[RAW DATA — start]

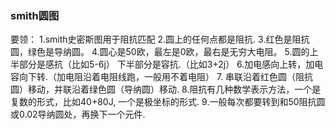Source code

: ### smith圆图

要领：
1.smith史密斯图用于阻抗匹配 
2.圆上的任何点都是阻抗.
3.红色是阻抗圆，绿色是导纳圆。
4.圆心是50欧，最左是0欧，最右是无穷大电阻。
5.圆的上半部分是感抗（比如5-6j）  下半部分是容抗.（比如3+2j）
6.加电感向上转，加电容向下转.（加电阻沿着电阻线跑，一般用不着电阻）
7. 串联沿着红色圆（阻抗圆）移动，并联沿着绿色圆（导纳圆）移动.
8.阻抗有几种数学表示方法，一个是复数的形式，比如40+80J, 一个是极坐标的形式.
9.一般每次都要转到和50阻抗圆或0.02导纳圆处，再换下一个元件.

[RAW DATA — finish]

ASSIGNMENT: Could you repeat all of the data exactly, minus the pictures?

REPLY:
Source code

: ### smith圆图

要领：
1.smith史密斯图用于阻抗匹配 
2.圆上的任何点都是阻抗.
3.红色是阻抗圆，绿色是导纳圆。
4.圆心是50欧，最左是0欧，最右是无穷大电阻。
5.圆的上半部分是感抗（比如5-6j）  下半部分是容抗.（比如3+2j）
6.加电感向上转，加电容向下转.（加电阻沿着电阻线跑，一般用不着电阻）
7. 串联沿着红色圆（阻抗圆）移动，并联沿着绿色圆（导纳圆）移动.
8.阻抗有几种数学表示方法，一个是复数的形式，比如40+80J, 一个是极坐标的形式.
9.一般每次都要转到和50阻抗圆或0.02导纳圆处，再换下一个元件.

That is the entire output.